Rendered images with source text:
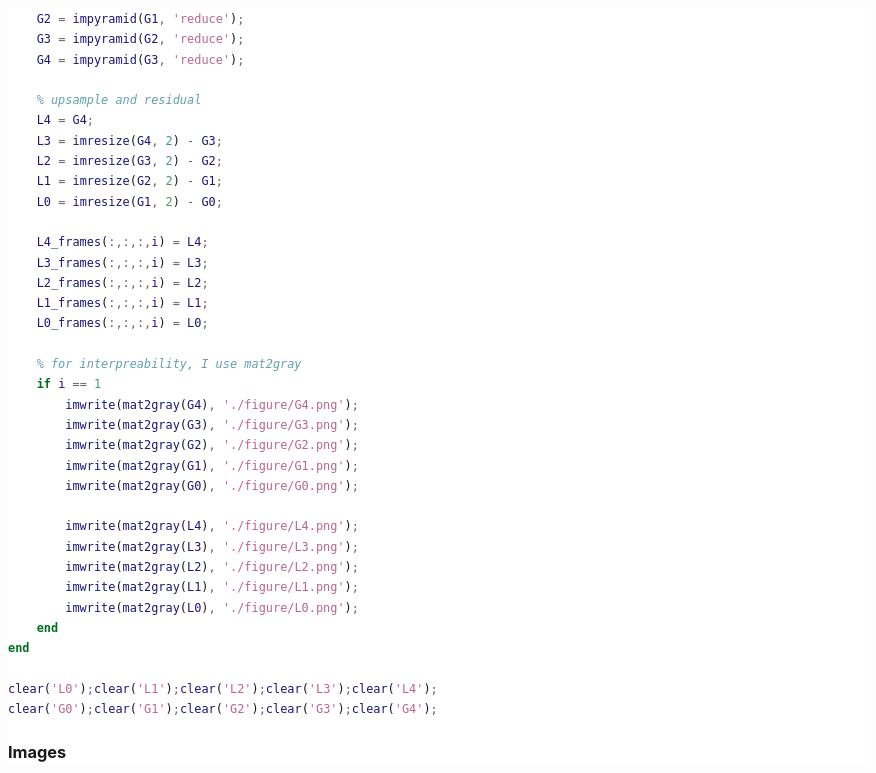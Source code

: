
 ```matlab
    G2 = impyramid(G1, 'reduce');
    G3 = impyramid(G2, 'reduce');
    G4 = impyramid(G3, 'reduce');
    
    % upsample and residual
    L4 = G4;
    L3 = imresize(G4, 2) - G3;
    L2 = imresize(G3, 2) - G2;
    L1 = imresize(G2, 2) - G1;
    L0 = imresize(G1, 2) - G0;
    
    L4_frames(:,:,:,i) = L4;
    L3_frames(:,:,:,i) = L3;
    L2_frames(:,:,:,i) = L2;
    L1_frames(:,:,:,i) = L1;
    L0_frames(:,:,:,i) = L0;
    
    % for interpreability, I use mat2gray
    if i == 1
        imwrite(mat2gray(G4), './figure/G4.png');
        imwrite(mat2gray(G3), './figure/G3.png');
        imwrite(mat2gray(G2), './figure/G2.png');
        imwrite(mat2gray(G1), './figure/G1.png');
        imwrite(mat2gray(G0), './figure/G0.png');
        
        imwrite(mat2gray(L4), './figure/L4.png');
        imwrite(mat2gray(L3), './figure/L3.png');
        imwrite(mat2gray(L2), './figure/L2.png');
        imwrite(mat2gray(L1), './figure/L1.png');
        imwrite(mat2gray(L0), './figure/L0.png');
    end
end

clear('L0');clear('L1');clear('L2');clear('L3');clear('L4');
clear('G0');clear('G1');clear('G2');clear('G3');clear('G4');

```

### Images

* Problem description *
Without including any picture, retype the entries exactly.

* Answer for the task *
Source code

:
 ```matlab
    G2 = impyramid(G1, 'reduce');
    G3 = impyramid(G2, 'reduce');
    G4 = impyramid(G3, 'reduce');
    
    % upsample and residual
    L4 = G4;
    L3 = imresize(G4, 2) - G3;
    L2 = imresize(G3, 2) - G2;
    L1 = imresize(G2, 2) - G1;
    L0 = imresize(G1, 2) - G0;
    
    L4_frames(:,:,:,i) = L4;
    L3_frames(:,:,:,i) = L3;
    L2_frames(:,:,:,i) = L2;
    L1_frames(:,:,:,i) = L1;
    L0_frames(:,:,:,i) = L0;
    
    % for interpreability, I use mat2gray
    if i == 1
        imwrite(mat2gray(G4), './figure/G4.png');
        imwrite(mat2gray(G3), './figure/G3.png');
        imwrite(mat2gray(G2), './figure/G2.png');
        imwrite(mat2gray(G1), './figure/G1.png');
        imwrite(mat2gray(G0), './figure/G0.png');
        
        imwrite(mat2gray(L4), './figure/L4.png');
        imwrite(mat2gray(L3), './figure/L3.png');
        imwrite(mat2gray(L2), './figure/L2.png');
        imwrite(mat2gray(L1), './figure/L1.png');
        imwrite(mat2gray(L0), './figure/L0.png');
    end
end

clear('L0');clear('L1');clear('L2');clear('L3');clear('L4');
clear('G0');clear('G1');clear('G2');clear('G3');clear('G4');

```

### Images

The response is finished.